Dr. Herwig van Nieuwland:

Herr Präsident! Meine sehr verehrten Damen und Herren! Es ist für mich eine besondere Ehre, aus Anlass meiner Wahl zum Präsidenten des Staatsgerichtshofs heute vor Ihnen, den Abgeordneten des Niedersächsischen Landtages, sprechen zu dürfen. Dass Sie mir dazu Gelegenheit geben und mich vor genau fünf Wochen mit so großer Mehrheit in dieses hohe Richteramt gewählt haben, dafür möchte ich an dieser Stelle noch einmal allen herzlich Dank sagen. Ich freue mich auf meine neue Aufgabe und werde mich nach Kräften bemühen, meinen Teil dazu beizutragen, der Landesverfassung als der Grundordnung niedersächsischer Staatlichkeit die ihr zukommende Geltung zu verschaffen.

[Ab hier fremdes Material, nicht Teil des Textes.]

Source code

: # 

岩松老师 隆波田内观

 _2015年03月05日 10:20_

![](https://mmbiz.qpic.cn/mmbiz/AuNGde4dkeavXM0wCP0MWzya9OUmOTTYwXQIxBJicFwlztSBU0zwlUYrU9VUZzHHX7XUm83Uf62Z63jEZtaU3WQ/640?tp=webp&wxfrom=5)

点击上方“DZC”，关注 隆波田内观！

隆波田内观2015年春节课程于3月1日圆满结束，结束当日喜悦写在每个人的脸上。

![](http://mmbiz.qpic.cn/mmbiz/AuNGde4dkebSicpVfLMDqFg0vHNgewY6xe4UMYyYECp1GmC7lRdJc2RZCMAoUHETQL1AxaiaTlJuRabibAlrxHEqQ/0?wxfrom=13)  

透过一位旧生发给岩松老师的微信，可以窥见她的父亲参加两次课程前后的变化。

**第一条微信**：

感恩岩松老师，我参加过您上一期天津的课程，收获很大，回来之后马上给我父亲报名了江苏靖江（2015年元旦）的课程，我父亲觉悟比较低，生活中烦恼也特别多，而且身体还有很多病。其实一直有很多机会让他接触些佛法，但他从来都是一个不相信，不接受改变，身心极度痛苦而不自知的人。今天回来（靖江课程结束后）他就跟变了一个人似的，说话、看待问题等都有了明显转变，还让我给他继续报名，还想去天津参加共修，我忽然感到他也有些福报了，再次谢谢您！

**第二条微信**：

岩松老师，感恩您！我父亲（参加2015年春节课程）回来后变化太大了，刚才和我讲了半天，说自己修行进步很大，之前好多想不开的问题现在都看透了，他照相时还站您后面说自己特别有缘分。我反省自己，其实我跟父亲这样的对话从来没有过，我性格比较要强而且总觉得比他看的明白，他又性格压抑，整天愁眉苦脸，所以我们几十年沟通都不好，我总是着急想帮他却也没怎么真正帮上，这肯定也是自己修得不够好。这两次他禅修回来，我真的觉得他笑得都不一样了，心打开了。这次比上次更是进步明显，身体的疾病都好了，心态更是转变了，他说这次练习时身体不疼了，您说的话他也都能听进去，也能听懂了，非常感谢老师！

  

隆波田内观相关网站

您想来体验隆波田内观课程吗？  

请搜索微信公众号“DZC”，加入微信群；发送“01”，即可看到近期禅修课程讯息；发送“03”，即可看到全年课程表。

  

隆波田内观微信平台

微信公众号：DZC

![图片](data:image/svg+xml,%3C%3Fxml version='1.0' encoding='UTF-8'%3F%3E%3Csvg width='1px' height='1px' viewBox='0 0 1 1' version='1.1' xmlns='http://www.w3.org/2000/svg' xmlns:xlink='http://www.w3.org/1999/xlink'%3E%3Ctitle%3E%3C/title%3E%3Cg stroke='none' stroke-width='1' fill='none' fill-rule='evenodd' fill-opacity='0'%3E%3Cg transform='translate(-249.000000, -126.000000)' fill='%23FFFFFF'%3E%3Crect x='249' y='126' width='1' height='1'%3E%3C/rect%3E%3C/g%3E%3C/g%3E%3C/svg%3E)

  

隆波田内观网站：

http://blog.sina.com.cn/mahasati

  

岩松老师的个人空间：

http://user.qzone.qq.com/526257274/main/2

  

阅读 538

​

Bei der letzten Wahl sind allerdings nicht nur der Präsident und die Vizepräsidentin des Staatsgerichtshofs neu gewählt worden, sondern es haben auch sieben weitere Wahlen von Mitgliedern und stellvertretenden Mitgliedern stattgefunden. Allein bei den Mitgliedern hat es vier Neuwahlen gegeben. Damit ist fast die Hälfte der Mitglieder neu in das Richteramt berufen worden. Man kann daher mit Fug und Recht von einer Phase des Umbruchs und eines gewissen Neuanfangs sprechen. Dabei ist besonders erfreulich, dass der Staatsgerichtshof nun aus vier Frauen und fünf Männern besteht. Zum ersten Mal in der Geschichte des Staatsgerichtshofs wurde damit die Gleichberechtigung der Geschlechter erreicht, soweit dies bei der ungeraden Zahl neun möglich ist. Die letzten Richterwahlen sind insoweit Ausdruck einer neuen Entwicklung, die ich außerordentlich begrüße.

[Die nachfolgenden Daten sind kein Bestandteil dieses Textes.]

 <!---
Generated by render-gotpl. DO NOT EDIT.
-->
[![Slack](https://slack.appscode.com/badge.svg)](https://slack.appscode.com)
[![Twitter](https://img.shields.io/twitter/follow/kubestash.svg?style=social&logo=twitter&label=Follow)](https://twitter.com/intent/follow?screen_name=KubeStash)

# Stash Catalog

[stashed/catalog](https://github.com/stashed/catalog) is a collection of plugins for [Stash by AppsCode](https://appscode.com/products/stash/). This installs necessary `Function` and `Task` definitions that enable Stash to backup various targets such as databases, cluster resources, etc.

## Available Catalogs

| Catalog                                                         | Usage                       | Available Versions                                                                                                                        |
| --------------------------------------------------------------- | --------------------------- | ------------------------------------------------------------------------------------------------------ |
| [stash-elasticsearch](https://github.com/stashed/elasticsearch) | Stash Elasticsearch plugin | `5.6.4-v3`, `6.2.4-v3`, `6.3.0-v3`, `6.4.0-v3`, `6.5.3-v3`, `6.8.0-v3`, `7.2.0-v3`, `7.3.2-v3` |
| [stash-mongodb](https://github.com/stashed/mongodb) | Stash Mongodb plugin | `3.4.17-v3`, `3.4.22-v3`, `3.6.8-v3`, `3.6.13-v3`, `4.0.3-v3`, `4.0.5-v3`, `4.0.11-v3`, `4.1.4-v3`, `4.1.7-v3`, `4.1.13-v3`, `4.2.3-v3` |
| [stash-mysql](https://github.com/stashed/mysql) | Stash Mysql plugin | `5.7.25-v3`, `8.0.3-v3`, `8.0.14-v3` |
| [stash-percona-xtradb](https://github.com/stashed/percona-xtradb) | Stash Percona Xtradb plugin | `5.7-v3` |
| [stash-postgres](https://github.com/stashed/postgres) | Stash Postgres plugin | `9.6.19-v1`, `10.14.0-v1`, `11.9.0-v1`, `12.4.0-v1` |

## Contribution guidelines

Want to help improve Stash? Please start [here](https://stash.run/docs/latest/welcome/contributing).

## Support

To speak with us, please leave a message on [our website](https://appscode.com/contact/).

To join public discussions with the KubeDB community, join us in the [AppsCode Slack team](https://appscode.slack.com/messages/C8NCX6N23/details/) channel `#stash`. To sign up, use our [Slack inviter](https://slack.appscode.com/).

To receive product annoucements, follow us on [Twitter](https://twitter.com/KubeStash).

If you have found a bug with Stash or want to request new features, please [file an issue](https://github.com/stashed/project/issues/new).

Gestatten Sie mir, dass ich vorab ein Wort des Dankes an meinen Amtsvorgänger richte! Sie, Herr Professor Ipsen, waren der erste Hochschullehrer im Amt des Präsidenten. Von daher konnte es nicht überraschen, dass Sie diesem Amt eine ganz eigene Prägung gegeben haben. Mit den Besuchen beim Europäischen Gerichtshof in Luxemburg, beim Bundesverfassungsgericht in Karlsruhe und beim Europäischen Gerichtshof für Menschenrechte in Straßburg hat sich den Mitgliedern des

Staatsgerichtshofs die Möglichkeit eröffnet, einen Blick über den Tellerrand zu werfen und dabei neue Erkenntnisse für die eigene Arbeit zu gewinnen. Darüber hinaus ist es Ihrem Engagement und Ihrer Zielstrebigkeit zu verdanken, dass der Staatsgerichtshof inzwischen über sehr repräsentative Räume verfügt, deren Ausstattung keine Wünsche offenlässt.

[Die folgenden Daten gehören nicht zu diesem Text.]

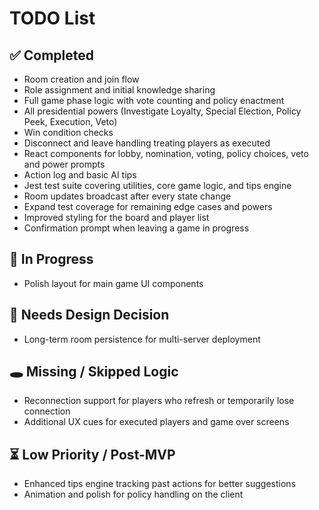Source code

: # TODO List

## ✅ Completed
- Room creation and join flow
- Role assignment and initial knowledge sharing
- Full game phase logic with vote counting and policy enactment
- All presidential powers (Investigate Loyalty, Special Election, Policy Peek, Execution, Veto)
- Win condition checks
- Disconnect and leave handling treating players as executed
- React components for lobby, nomination, voting, policy choices, veto and power prompts
- Action log and basic AI tips
- Jest test suite covering utilities, core game logic, and tips engine
- Room updates broadcast after every state change
- Expand test coverage for remaining edge cases and powers
- Improved styling for the board and player list
- Confirmation prompt when leaving a game in progress

## 🔨 In Progress
- Polish layout for main game UI components


## 🧠 Needs Design Decision
- Long-term room persistence for multi-server deployment

## 🕳️ Missing / Skipped Logic
- Reconnection support for players who refresh or temporarily lose connection
- Additional UX cues for executed players and game over screens

## ⏳ Low Priority / Post-MVP
- Enhanced tips engine tracking past actions for better suggestions
- Animation and polish for policy handling on the client
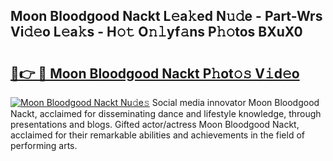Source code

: ## Moon Bloodgood Nackt L𝚎a𝚔ed N𝚞𝚍e - Part-Wrs Vi𝚍𝚎o L𝚎a𝚔s - H𝚘𝚝 O𝚗𝚕yf𝚊ns P𝚑𝚘tos BXuX0

# <h2><a href="http://kf3w69.oniu.top/?m=Moon+Bloodgood+Nackt">🔗👉 🔴 Moon Bloodgood Nackt P𝚑ot𝚘𝚜 V𝚒d𝚎o</a></h2>

[![Moon Bloodgood Nackt Nu𝚍e𝚜](https://i.imgur.com/0qMVB7G.gif)](http://kf3w69.oniu.top/?m=Moon+Bloodgood+Nackt)
Social media innovator Moon Bloodgood Nackt, acclaimed for disseminating dance and lifestyle knowledge, through presentations and blogs. Gifted actor/actress Moon Bloodgood Nackt, acclaimed for their remarkable abilities and achievements in the field of performing arts.  

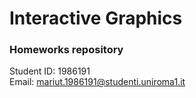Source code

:# Interactive Graphics
### Homeworks repository
Student ID: 1986191 \
Email: mariut.1986191@studenti.uniroma1.it
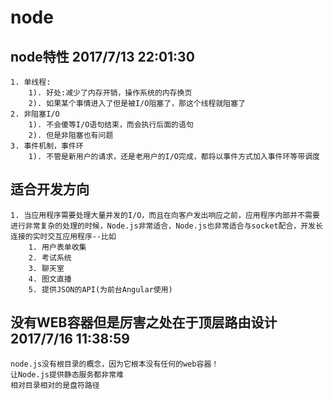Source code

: # node

## node特性 2017/7/13 22:01:30 

	1. 单线程:
		1). 好处:减少了内存开销，操作系统的内存换页
		2). 如果某个事情进入了但是被I/O阻塞了，那这个线程就阻塞了
	2. 非阻塞I/O
		1). 不会傻等I/O语句结束，而会执行后面的语句
		2). 但是非阻塞也有问题
	3. 事件机制，事件环
		1). 不管是新用户的请求，还是老用户的I/O完成，都将以事件方式加入事件环等带调度  
		
## 适合开发方向

	1. 当应用程序需要处理大量并发的I/O，而且在向客户发出响应之前，应用程序内部并不需要进行非常复杂的处理的时候，Node.js非常适合，Node.js也非常适合与socket配合，开发长连接的实时交互应用程序--比如
		1. 用户表单收集
		2. 考试系统
		3. 聊天室
		4. 图文直播
		5. 提供JSON的API(为前台Angular使用)

## 没有WEB容器但是厉害之处在于顶层路由设计2017/7/16 11:38:59
	
	node.js没有根目录的概念，因为它根本没有任何的web容器！
	让Node.js提供静态服务都非常难
	相对目录相对的是盘符路径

Meine Damen und Herren, der Staatsgerichtshof hat bekanntlich eine Doppelfunktion. Er ist Gericht und Verfassungsorgan zugleich. Er ist ein Gericht, weil er als Gericht organisiert ist, nur auf Antrag tätig werden kann und sein Erkenntnisprozess in einem streng justizförmig geregelten Verfahren abläuft. Er ist ein Verfassungsorgan, weil Verfassungs- und Gesetzesrecht ihn dazu bestimmen, seine Aufgaben und Befugnisse sich unmittelbar aus der Landesverfassung ergeben und seine Entscheidungen die beiden anderen Verfassungsorgane - also Parlament und Regierung - binden. Einzelne seiner Entscheidungen haben sogar Gesetzeskraft. Damit ist der Staatsgerichtshof das einzige Verfassungsorgan, das öffentliche Gewalt ausübt, ohne selbst einer Kontrolle zu unterliegen.

In dieser durch die Landesverfassung vorgegebenen Konstruktion mag man - vielleicht nicht ohne Grund - eine gewisse Gefahr erblicken. Denn seine Stellung verleiht dem Staatsgerichtshof vordergründig die Kompetenz, in einem bestimmten Maße selbst darüber entscheiden zu können, was noch zum Bereich zulässiger Verfassungsauslegung gehört und wo der Bereich der Verfassungspolitik beginnt. Der Schlüssel zur Lösung dieses der Verfassungsgerichtsbarkeit immanenten Problems liegt für mich in der strikten Beachtung des Prinzips der richterlichen Selbstbeschränkung. Nur wenn dem Staatsgerichtshof stets bewusst ist, dass er kein politisches Gestaltungsmandat hat, und er deshalb immer nur streng am Maßstab der Verfassung prüft und entscheidet, wird die aus der Befugnis zur autoritativen Verfassungsinterpretation erwachsende Macht des Staatsgerichtshofs aufgewogen. Nur dadurch wird gewährleistet, dass sich die Gewichte zwischen den Verfassungsorganen nicht verschieben und das Prinzip der Gewaltenteilung gewahrt bleibt.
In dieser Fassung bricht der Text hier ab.